False teachers
1 ① Just as there have been false prophets in the midst of the people of Israel, so will there be false teachers among you. They will introduce harmful sects and, by denying the Master who saved them, they will bring upon themselves sudden perdition. 2Many, nonetheless, will imitate their vices and because of them the Way of Truth will be discredited. 3They will take advantage of you with deceitful words for the sake of money. But the judgement made upon them long ago is not idle, and the destruction awaiting them is not asleep.
4In fact, God did not pardon the angels who sinned but cast them into hell, confining them in the dark pits, keeping them there until the Day of Judgment. 5Neither did he pardon the ancient world when he unleashed the waters of the flood upon the world of wicked people, but protected only Noah, the preacher of righteousness along with seven others. 6God also condemned the cities of Sodom and Gomorrah, reducing them to ashes, to serve as a warning to the wicked in the future. 7But he saved Lot, a good man deeply afflicted by the unbridled conduct of those vicious people. 8For Lot, a righteous man who lived in their midst, suffered day after day in the goodness of his heart as he saw and heard of their crimes. 9So, then, the Lord knows how to free from trial those who serve him and keep the wicked for punishment on the Day of Judgment.
10He will do this especially for certain people who follow the baser desires of their nature and despise the Lord’s majesty. Proud and daring they are not afraid of insulting fallen spirits 11while the angels, who are superior to them in strength and power, do not permit themselves any injurious accusation in the presence of the Lord.

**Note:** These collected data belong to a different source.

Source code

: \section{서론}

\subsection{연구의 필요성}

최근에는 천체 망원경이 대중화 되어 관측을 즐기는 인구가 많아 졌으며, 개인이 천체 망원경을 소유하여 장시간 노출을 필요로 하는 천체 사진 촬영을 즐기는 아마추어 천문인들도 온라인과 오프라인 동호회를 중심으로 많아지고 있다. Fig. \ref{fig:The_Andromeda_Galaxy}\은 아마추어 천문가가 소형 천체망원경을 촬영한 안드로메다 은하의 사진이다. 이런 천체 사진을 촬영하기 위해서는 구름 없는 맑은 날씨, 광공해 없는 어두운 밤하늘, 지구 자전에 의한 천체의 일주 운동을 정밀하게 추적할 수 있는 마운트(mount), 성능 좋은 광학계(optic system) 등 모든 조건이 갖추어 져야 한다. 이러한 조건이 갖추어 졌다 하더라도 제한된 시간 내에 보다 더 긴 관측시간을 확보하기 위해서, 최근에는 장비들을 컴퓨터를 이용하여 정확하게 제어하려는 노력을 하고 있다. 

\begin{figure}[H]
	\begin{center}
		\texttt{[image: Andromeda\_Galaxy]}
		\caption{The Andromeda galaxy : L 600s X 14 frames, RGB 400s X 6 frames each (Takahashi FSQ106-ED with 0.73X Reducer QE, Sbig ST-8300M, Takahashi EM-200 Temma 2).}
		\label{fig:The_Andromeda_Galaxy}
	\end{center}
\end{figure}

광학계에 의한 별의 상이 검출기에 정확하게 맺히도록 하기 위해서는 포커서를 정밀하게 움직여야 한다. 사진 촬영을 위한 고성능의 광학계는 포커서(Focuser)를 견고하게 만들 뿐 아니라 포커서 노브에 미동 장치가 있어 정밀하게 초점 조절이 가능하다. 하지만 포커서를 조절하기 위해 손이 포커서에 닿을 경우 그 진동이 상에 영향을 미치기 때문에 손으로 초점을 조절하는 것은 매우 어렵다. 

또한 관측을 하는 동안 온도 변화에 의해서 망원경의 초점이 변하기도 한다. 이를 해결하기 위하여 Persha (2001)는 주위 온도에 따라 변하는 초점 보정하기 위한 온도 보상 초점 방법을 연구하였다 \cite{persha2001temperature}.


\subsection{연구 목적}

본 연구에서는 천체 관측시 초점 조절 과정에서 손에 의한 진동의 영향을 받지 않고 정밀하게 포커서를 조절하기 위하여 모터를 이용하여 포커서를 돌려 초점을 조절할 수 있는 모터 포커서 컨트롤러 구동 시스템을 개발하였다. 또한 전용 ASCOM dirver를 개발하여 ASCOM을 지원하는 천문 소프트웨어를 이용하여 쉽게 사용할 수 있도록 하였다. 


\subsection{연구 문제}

12Those people are like irrational animals born to be caught and killed; after they have slandered what they cannot understand, they will end like animals 13and they will suffer the repayment of their wickedness. They delight in giving themselves to deprivation even in the daytime; they are deceiving you even when they are sharing your table. 14With their eyes always looking for adultery, they do not tire of sinning and seducing weak souls. They are full of greed – an accursed people.
15They abandoned the right way and followed Balaam, son of Beor who was attached to what he gained from his wrong doing. 16But he was rebuked for his sin: his she-ass began to speak with a human voice, stopping the prophet in his madness. 17These people are like waterless springs, clouds driven by a storm which move swiftly into the blackest darkness.
18With their boastful and empty discourses, they encourage the lust and impure desire of those who have just freed themselves from the common errors.
19They promise freedom when they themselves are slaves of corruption: for people are slaves to whatever dominates them. 20Indeed, after being freed from worldly vices through the knowledge of the Lord and Savior Jesus Christ, they returned to those vices and surrendered to them; and their present state has become worse than the first. 21It would have been better for them not to know the way of holiness than, knowing it, to turn away from the sacred doctrine that they had been taught. 22In their case these proverbs are relevant: “The dog turns back to its own vomit,” and: “Hardly has the pig been washed than it again wallows in the mud.”
- 2 p 2,1 This chapter dealing with false masters repeats, in part, the threats found in the Letter of Jude.